FIGS. 3A and 3B are sectional views of the clutch 300 of FIG. 2 in an engaged and disengaged position, respectively. The clutch 300 has an axial flow bore therethrough. The clutch includes the input shaft 320 which has radial fluid channels therethrough (two shown). Flow of fluid through the clutch is denoted by arrows 325. The input shaft 320 is supported for rotation relative to the housing 270 by a bearing 330. The input shaft 320 is selectively rotationally coupled to a locking sleeve 305. This coupling is achieved by a splined portion 320a of the input shaft 320 which corresponds with a splined portion 305a of the locking sleeve 305, thereby rotationally coupling the two portions together when the locking sleeve 305 is moved axially into engagement with the input shaft 320.
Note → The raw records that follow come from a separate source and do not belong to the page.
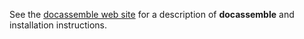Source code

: See the [docassemble web site](http://docassemble.org) for
a description of **docassemble** and installation instructions.
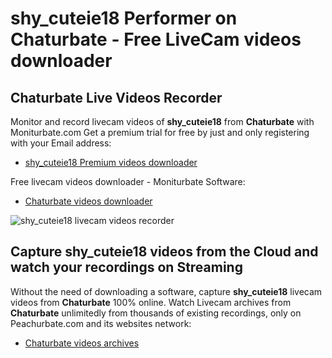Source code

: # shy_cuteie18 Performer on Chaturbate - Free LiveCam videos downloader

## Chaturbate Live Videos Recorder

Monitor and record livecam videos of **shy_cuteie18** from **Chaturbate** with Moniturbate.com
Get a premium trial for free by just and only registering with your Email address:
* [shy_cuteie18 Premium videos downloader](https://moniturbate.com/request-demo-licence-key.html)

Free livecam videos downloader - Moniturbate Software:
* [Chaturbate videos downloader](https://moniturbate.com/moniturbate-download-software.html)

![shy_cuteie18 livecam videos recorder](https://peachurnet.com/templates/moniturbate-software.png)


## Capture shy_cuteie18 videos from the Cloud and watch your recordings on Streaming

Without the need of downloading a software, capture **shy_cuteie18** livecam videos from **Chaturbate** 100% online.
Watch Livecam archives from **Chaturbate** unlimitedly from thousands of existing recordings, only on Peachurbate.com and its websites network:
* [Chaturbate videos archives](https://peachurnet.com/)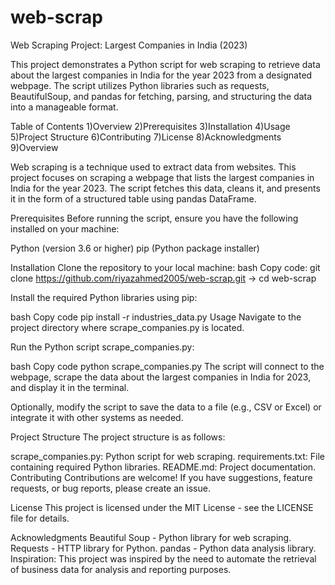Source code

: # web-scrap
Web Scraping Project: Largest Companies in India (2023)

This project demonstrates a Python script for web scraping to retrieve data about the largest companies in India for the year 2023 from a designated webpage. The script utilizes Python libraries such as requests, BeautifulSoup, and pandas for fetching, parsing, and structuring the data into a manageable format.

Table of Contents
1)Overview
2)Prerequisites
3)Installation
4)Usage
5)Project Structure
6)Contributing
7)License
8)Acknowledgments
9)Overview

Web scraping is a technique used to extract data from websites. This project focuses on scraping a webpage that lists the largest companies in India for the year 2023. The script fetches this data, cleans it, and presents it in the form of a structured table using pandas DataFrame.

Prerequisites
Before running the script, ensure you have the following installed on your machine:

Python (version 3.6 or higher)
pip (Python package installer)

Installation
Clone the repository to your local machine:
bash
Copy code:  git clone https://github.com/riyazahmed2005/web-scrap.git
-> cd web-scrap

Install the required Python libraries using pip:

bash
Copy code
pip install -r industries_data.py
Usage
Navigate to the project directory where scrape_companies.py is located.

Run the Python script scrape_companies.py:

bash
Copy code
python scrape_companies.py
The script will connect to the webpage, scrape the data about the largest companies in India for 2023, and display it in the terminal.

Optionally, modify the script to save the data to a file (e.g., CSV or Excel) or integrate it with other systems as needed.

Project Structure
The project structure is as follows:

scrape_companies.py: Python script for web scraping.
requirements.txt: File containing required Python libraries.
README.md: Project documentation.
Contributing
Contributions are welcome! If you have suggestions, feature requests, or bug reports, please create an issue.

License
This project is licensed under the MIT License - see the LICENSE file for details.

Acknowledgments
Beautiful Soup - Python library for web scraping.
Requests - HTTP library for Python.
pandas - Python data analysis library.
Inspiration: This project was inspired by the need to automate the retrieval of business data for analysis and reporting purposes.
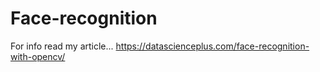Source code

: # Face-recognition
For info read my article...
https://datascienceplus.com/face-recognition-with-opencv/
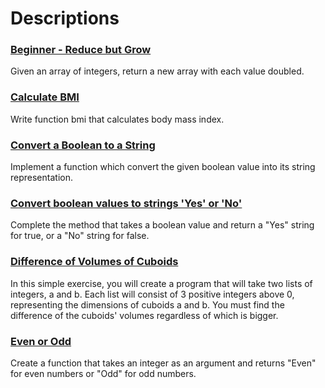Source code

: # Descriptions

### [Beginner - Reduce but Grow](https://www.codewars.com/kata/57f781872e3d8ca2a000007e)

Given an array of integers, return a new array with each value doubled.

### [Calculate BMI](https://www.codewars.com/kata/57a429e253ba3381850000fb)

Write function bmi that calculates body mass index.


### [Convert a Boolean to a String](https://www.codewars.com/kata/551b4501ac0447318f0009cd)

Implement a function which convert the given boolean value into its string representation.


### [Convert boolean values to strings 'Yes' or 'No'](https://www.codewars.com/kata/53369039d7ab3ac506000467)

Complete the method that takes a boolean value and return a "Yes" string for true, or a "No" string for false.

### [Difference of Volumes of Cuboids](https://www.codewars.com/kata/58cb43f4256836ed95000f97)

In this simple exercise, you will create a program that will take two lists of integers, a and b. Each list will consist of 3 positive integers above 0, representing the dimensions of cuboids a and b. You must find the difference of the cuboids' volumes regardless of which is bigger.

### [Even or Odd](https://www.codewars.com/kata/53da3dbb4a5168369a0000fe)

Create a function that takes an integer as an argument and returns "Even" for even numbers or "Odd" for odd numbers.
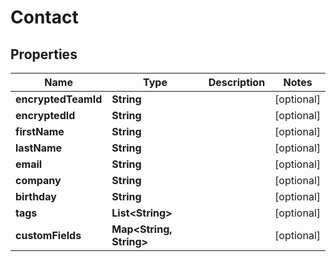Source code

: 
# Contact

## Properties
Name | Type | Description | Notes
------------ | ------------- | ------------- | -------------
**encryptedTeamId** | **String** |  |  [optional]
**encryptedId** | **String** |  |  [optional]
**firstName** | **String** |  |  [optional]
**lastName** | **String** |  |  [optional]
**email** | **String** |  |  [optional]
**company** | **String** |  |  [optional]
**birthday** | **String** |  |  [optional]
**tags** | **List&lt;String&gt;** |  |  [optional]
**customFields** | **Map&lt;String, String&gt;** |  |  [optional]




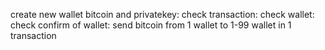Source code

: create new wallet bitcoin and privatekey:
check transaction:
check wallet:
check confirm of wallet:
send bitcoin from 1 wallet to 1-99 wallet in 1 transaction
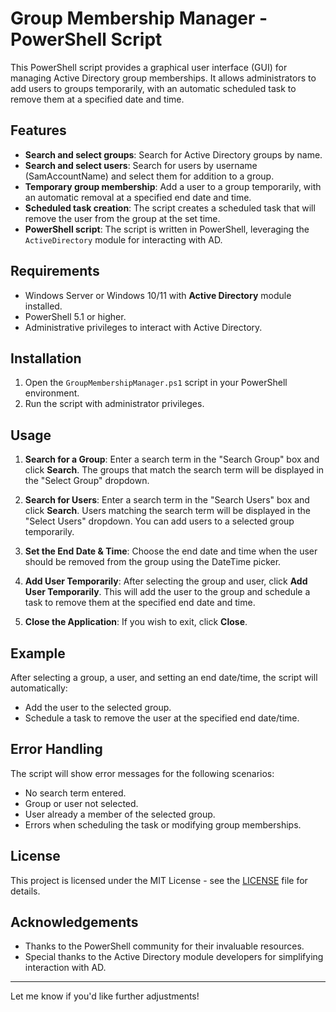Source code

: # Group Membership Manager - PowerShell Script

This PowerShell script provides a graphical user interface (GUI) for managing Active Directory group memberships. It allows administrators to add users to groups temporarily, with an automatic scheduled task to remove them at a specified date and time.

## Features

- **Search and select groups**: Search for Active Directory groups by name.
- **Search and select users**: Search for users by username (SamAccountName) and select them for addition to a group.
- **Temporary group membership**: Add a user to a group temporarily, with an automatic removal at a specified end date and time.
- **Scheduled task creation**: The script creates a scheduled task that will remove the user from the group at the set time.
- **PowerShell script**: The script is written in PowerShell, leveraging the `ActiveDirectory` module for interacting with AD.

## Requirements

- Windows Server or Windows 10/11 with **Active Directory** module installed.
- PowerShell 5.1 or higher.
- Administrative privileges to interact with Active Directory.

## Installation

1. Open the `GroupMembershipManager.ps1` script in your PowerShell environment.
2. Run the script with administrator privileges.

## Usage

1. **Search for a Group**: Enter a search term in the "Search Group" box and click **Search**. The groups that match the search term will be displayed in the "Select Group" dropdown.
   
2. **Search for Users**: Enter a search term in the "Search Users" box and click **Search**. Users matching the search term will be displayed in the "Select Users" dropdown. You can add users to a selected group temporarily.

3. **Set the End Date & Time**: Choose the end date and time when the user should be removed from the group using the DateTime picker.

4. **Add User Temporarily**: After selecting the group and user, click **Add User Temporarily**. This will add the user to the group and schedule a task to remove them at the specified end date and time.

5. **Close the Application**: If you wish to exit, click **Close**.

## Example

After selecting a group, a user, and setting an end date/time, the script will automatically:

- Add the user to the selected group.
- Schedule a task to remove the user at the specified end date/time.

## Error Handling

The script will show error messages for the following scenarios:
- No search term entered.
- Group or user not selected.
- User already a member of the selected group.
- Errors when scheduling the task or modifying group memberships.

## License

This project is licensed under the MIT License - see the [LICENSE](LICENSE) file for details.

## Acknowledgements

- Thanks to the PowerShell community for their invaluable resources.
- Special thanks to the Active Directory module developers for simplifying interaction with AD.

---

Let me know if you'd like further adjustments!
The locking sleeve 305 is selectively rotationally coupled to the housing 270. This coupling is achieved by a second splined portion 305b of the locking sleeve 305 which corresponds with a splined portion 270a of the housing 270, thereby rotationally coupling the two portions together when the locking sleeve 305 is moved axially into engagement with the housing 270. The locking sleeve 305 is rotationally coupled to the output shaft 235 but is free to move axially relative to the output shaft. This coupling is achieved by a third splined portion 305c of the locking sleeve 305 which corresponds with a splined portion 235a of the output shaft which extends axially along a travel path of the locking sleeve 305, thereby rotationally coupling the two portions together regardless of the axial position of the locking sleeve 305 relative to the output shaft 235.

The locking sleeve 305 is axially biased away from the output shaft 235 by biasing member, such as spring 315, which is disposed between two facing shoulders of the two parts. A nozzle 310 is received in a recess formed in the locking sleeve 305 and is exposed to the fluid path 325. The nozzle 310 is disposed between a first portion 306a of a flow bore 306 of the locking sleeve 305 and a second portion 306b of the bore 306. The nozzle 310 enables the locking sleeve 305 to act as a dynamic flow piston. Flow is choked through the nozzle 310, resulting in a pressure drop across the nozzle and creating an actuation force which counters the biasing force acting on the locking sleeve 305 provided by the spring 315. In this manner, the axial position of the locking sleeve 305 may be controlled by the injection rate of fluid through the clutch 300. Optionally, a first sealing element 335a is disposed between the locking sleeve 305 and the housing 270 and a second sealing element 335b is disposed between the locking sleeve and the output shaft 235. The optional sealing elements 335a,b prevent excess leakage from the flow path 325.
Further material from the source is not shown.